Sunday morning, I had the privilege of being cantor for our early-morning Mass. Thankfully, the time change made turning this night owl into an early bird a little more tolerable.
Also making it more tolerable was the sunrise that lit the way to church. As I was taking in the rich colors reflected in the clouds, I thought of what my name, Roxane, means: “Dawn of Day.” Could this be one of the reasons I am so transfixed by sunrises and sunsets? There may be something to this.
When I reached the choir room, which faces the front of the church, I peeked out to see if the sunset was still visible, and was met by this beautiful sight! That’s the statue in front of our church, Sts. Anne and Joachim, acting as foreground for the beautiful sky.
It’s been a meaningful weekend. Saturday, November 2, marked All Souls Day in the Catholic Church, and the day before that, November 1, was All Saints Day.
At an All Saints Day Mass on Friday, the students from Shanley High School helped lead song and prayer, and inserted time for honoring the deceased who’d been remembered in a memorial for the school in the past year. My father was among them, having received this honor from one of our daughter’s teachers.

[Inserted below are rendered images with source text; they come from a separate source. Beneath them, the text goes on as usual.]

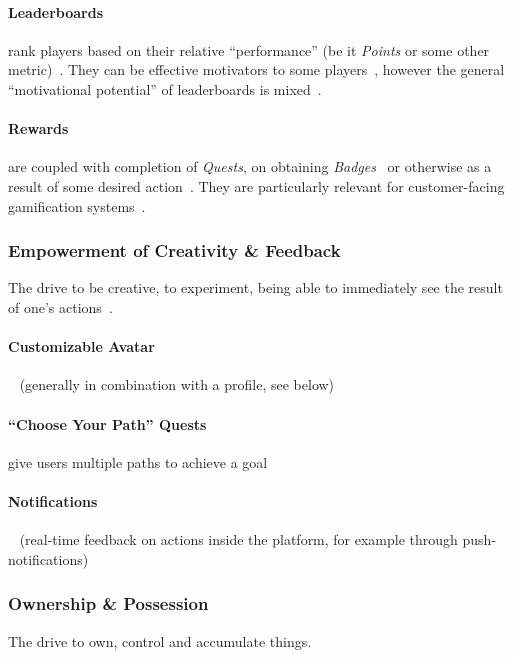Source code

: \documentclass[runningheads]{llncs}
\begin{document}
\paragraph{Leaderboards} rank players based on their relative \enquote{performance} (be it \emph{Points} or some other metric)~\cite{ZichC11}. They can be effective motivators to some players~\cite{HaKS14}, however the general \enquote{motivational potential} of leaderboards is mixed~\cite{SaHMM17}.

\paragraph{Rewards} are coupled with completion of \emph{Quests}, on obtaining \emph{Badges}~\cite{Yongw15} or otherwise as a result of some desired action~\cite{XiZIA18}. They are particularly relevant for customer-facing gamification systems~\cite{XiZIA18}.

\subsubsection{Empowerment of Creativity \& Feedback\label{sec:creativity-and-feedback}} The drive to be creative, to experiment, being able to immediately see the result of one's actions~\cite{Chou15}.

\paragraph{Customizable Avatar}~\cite{SaHMM17} (generally in combination with a profile, see below)

\paragraph{\enquote{Choose Your Path} Quests} give users multiple paths to achieve a goal

\paragraph{Notifications}~\cite{SaHMM17} (real-time feedback on actions inside the platform, for example through push-notifications)

\subsubsection{Ownership \& Possession\label{sec:ownership-and-possession}}\cite{Chou15} The drive to own, control and accumulate things.
\end{document}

I’ve written about this before, but I have to say again, it’s amazing how much healing can happen in simply hearing your loved one’s name. As I heard my father’s name called, and saw it in the program, and then as I saw his candle flickering with the others upon the altar, it was if his very spirit was with me.

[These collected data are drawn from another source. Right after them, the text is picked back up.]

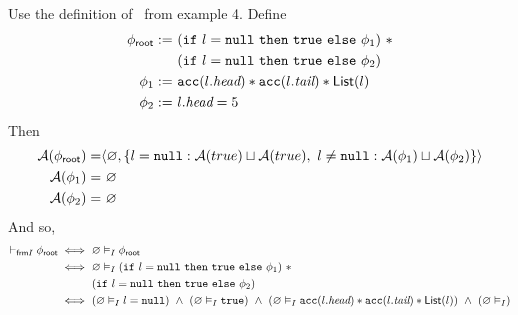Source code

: Use the definition of \List \ from example 4. Define
\begin{align*}
{\phi_\textsf{root}} := & \
(\texttt{if} \ l = \texttt{null} \
  \texttt{then} \ \texttt{true} \
  \texttt{else} \ \phi_1)
\ \ast \\ & \
(\texttt{if} \ l = \texttt{null} \
  \texttt{then} \ \texttt{true} \
  \texttt{else} \ \phi_2)
\\
\phi_1 := & \ \texttt{acc}(l.\textit{head}) \ast \texttt{acc}(l.\textit{tail}) \ast \textsf{List}(l)
\\
\phi_2 := & \ l.\textit{head} = 5
\end{align*}
Then
\begin{align*}
\mathcal{A}({\phi_\textsf{root}}) = &
  \langle  \varnothing ,  \left\{ 
      l = \texttt{null}: \mathcal{A}(true) \sqcup \mathcal{A}(true), \
      l \neq \texttt{null}: \mathcal{A}(\phi_1) \sqcup \mathcal{A}(\phi_2)
     \right\}  \rangle
\\
\mathcal{A}(\phi_1) = & \
  \varnothing
\\
\mathcal{A}(\phi_2) = & \
  \varnothing
\end{align*}
And so,
\begin{align*}
\selfframing \phiroot
\iff & \
\empty \frames \phiroot
\\ \iff & \
\empty \frames
(\cif \ l = \cnull \ \cthen \ \ctrue \ \celse \ \phi_1) \ \ast \\ & \
(\cif \ l = \cnull \ \cthen \ \ctrue \ \celse \ \phi_2)
\\ \iff & \
( \empty \frames l = \cnull ) \ \land \
( \empty \frames \ctrue ) \ \land \
( \empty \frames \cacc(l.\vhead) \ast \cacc(l.\vtail) \ast \List(l) ) \ \land \
( \empty \frames )
%
\end{align*}


%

I wanted a photo of the little candles dancing on the altar, but by the time I got there, they’d been blown out, so I walked to the chapel behind the sanctuary and lit another candle for Dad. Then I knelt for a while in prayer, asking God to be with him, and for him to be with our Gabriel, who would have been born in November 1999 had my pregnancy reached maturation.
And then on Sunday after Mass, I joined others in another spot behind the sanctuary to sign the Book of Remembrance. I added my father’s name. Such a small act — a stroke of the pen — and yet the permanency of it becomes so precious. For the rest of the month, all those whose names have been entered are prayed over at every Mass at our church. What a consolation to family and friends.
A small thing, or big? I think the latter. When we take time to honor those who have passed on, we offer ourselves a chance for further healing, and we honor the God who gave them life and in whose care they are now enveloped.
As my father told me long ago, “We are dying every day.” As a five-year-old, I found this statement troubling and stark. And yet, my father was right. It was one more bit of reality he imparted that I have not forgotten through the years.
We are dying, every single day, in body. But our spirits, if we’re living rightly, if we’re trying to seek what is good above all else, are very much alive, and rather than living to die, living with the hopes of continuing into eternity.
It’s times like this, when the Church takes time to celebrate the dying, that we rediscover these important perspectives. And far from making us sad, they should, if we receive them in the intended spirit, give us all kinds of wonderful hope.